-- Opening Marker --

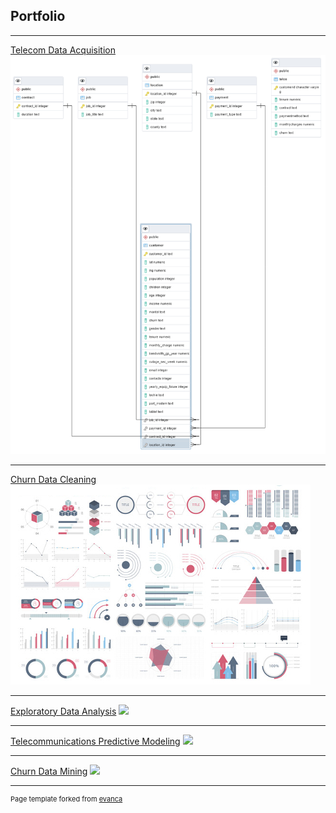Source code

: ## Portfolio

---


[Telecom Data Acquisition](https://github.com/zibba101/Data_Acquisition)
<img src="images/churn ERD.png?raw=true"/>


---
[Churn Data Cleaning](https://github.com/zibba101/Churn_Data_Cleaning)
<img src="images/dummy_thumbnail.jpg?raw=true"/>


---
[Exploratory Data Analysis](https://github.com/zibba101/Churn_Exploratory_Analysis)
<img src="heatmap.png?raw=true"/>


---
[Telecommunications Predictive Modeling](https://github.com/zibba101/Telecom_Predictive_Modeling)
<img src="pred.png?raw=true"/>


---
[Churn Data Mining](https://github.com/zibba101/Churn_Data_Mining)
<img src="datamining.png?raw=true"/>


---
<p style="font-size:11px">Page template forked from <a href="https://github.com/evanca/quick-portfolio">evanca</a></p>
<!-- Remove above link if you don't want to attibute -->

-- Closing Marker --

The expected output is every entry, retyped exactly, with all pictures removed.

- Answer section
Source code

: ## Portfolio

---


[Telecom Data Acquisition](https://github.com/zibba101/Data_Acquisition)
<img src="images/churn ERD.png?raw=true"/>


---
[Churn Data Cleaning](https://github.com/zibba101/Churn_Data_Cleaning)
<img src="images/dummy_thumbnail.jpg?raw=true"/>


---
[Exploratory Data Analysis](https://github.com/zibba101/Churn_Exploratory_Analysis)
<img src="heatmap.png?raw=true"/>


---
[Telecommunications Predictive Modeling](https://github.com/zibba101/Telecom_Predictive_Modeling)
<img src="pred.png?raw=true"/>


---
[Churn Data Mining](https://github.com/zibba101/Churn_Data_Mining)
<img src="datamining.png?raw=true"/>


---
<p style="font-size:11px">Page template forked from <a href="https://github.com/evanca/quick-portfolio">evanca</a></p>
<!-- Remove above link if you don't want to attibute -->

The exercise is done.